### WHAT YOU WILL DO
Print word for word the records from the line containing "- 批次大小：50只股票" through the end.

(DATA Opens)

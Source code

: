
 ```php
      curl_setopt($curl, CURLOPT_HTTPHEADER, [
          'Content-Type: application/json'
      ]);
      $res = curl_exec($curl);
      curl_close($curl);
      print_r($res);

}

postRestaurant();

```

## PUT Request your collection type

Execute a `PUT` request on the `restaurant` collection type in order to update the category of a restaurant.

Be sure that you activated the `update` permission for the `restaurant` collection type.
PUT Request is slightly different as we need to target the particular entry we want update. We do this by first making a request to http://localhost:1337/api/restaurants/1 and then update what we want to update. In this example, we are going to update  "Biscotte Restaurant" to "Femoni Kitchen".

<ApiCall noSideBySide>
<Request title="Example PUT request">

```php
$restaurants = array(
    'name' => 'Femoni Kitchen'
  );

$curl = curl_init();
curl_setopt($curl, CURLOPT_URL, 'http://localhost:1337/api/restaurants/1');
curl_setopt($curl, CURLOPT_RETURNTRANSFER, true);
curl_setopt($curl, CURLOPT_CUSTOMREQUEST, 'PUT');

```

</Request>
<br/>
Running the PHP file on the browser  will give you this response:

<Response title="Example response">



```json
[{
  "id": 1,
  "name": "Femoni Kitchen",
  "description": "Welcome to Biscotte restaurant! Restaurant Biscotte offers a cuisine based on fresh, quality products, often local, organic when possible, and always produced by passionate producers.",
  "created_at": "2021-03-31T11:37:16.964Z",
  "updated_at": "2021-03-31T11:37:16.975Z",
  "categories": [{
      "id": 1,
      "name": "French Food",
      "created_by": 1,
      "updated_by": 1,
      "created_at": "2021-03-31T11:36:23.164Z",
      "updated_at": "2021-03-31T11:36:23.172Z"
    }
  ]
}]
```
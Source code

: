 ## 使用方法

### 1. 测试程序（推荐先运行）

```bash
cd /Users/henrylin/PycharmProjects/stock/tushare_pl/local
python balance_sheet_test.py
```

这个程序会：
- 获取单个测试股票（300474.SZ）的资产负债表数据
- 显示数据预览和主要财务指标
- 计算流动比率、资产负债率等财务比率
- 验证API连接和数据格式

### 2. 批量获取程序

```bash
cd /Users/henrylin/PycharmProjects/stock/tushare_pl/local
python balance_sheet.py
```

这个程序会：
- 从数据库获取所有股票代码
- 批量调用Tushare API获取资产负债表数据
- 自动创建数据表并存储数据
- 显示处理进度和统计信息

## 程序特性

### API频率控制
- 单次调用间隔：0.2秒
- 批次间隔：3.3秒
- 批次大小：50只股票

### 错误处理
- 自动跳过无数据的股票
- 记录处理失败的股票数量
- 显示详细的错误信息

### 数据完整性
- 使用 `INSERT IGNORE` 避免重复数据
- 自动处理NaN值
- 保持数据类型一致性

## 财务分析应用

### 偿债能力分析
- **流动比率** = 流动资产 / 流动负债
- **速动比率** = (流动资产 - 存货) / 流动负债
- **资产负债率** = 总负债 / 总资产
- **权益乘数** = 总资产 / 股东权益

(DATA Closes)

### EXERCISE OUTPUT
- 批次大小：50只股票

### 错误处理
- 自动跳过无数据的股票
- 记录处理失败的股票数量
- 显示详细的错误信息

### 数据完整性
- 使用 `INSERT IGNORE` 避免重复数据
- 自动处理NaN值
- 保持数据类型一致性

## 财务分析应用

### 偿债能力分析
- **流动比率** = 流动资产 / 流动负债
- **速动比率** = (流动资产 - 存货) / 流动负债
- **资产负债率** = 总负债 / 总资产
- **权益乘数** = 总资产 / 股东权益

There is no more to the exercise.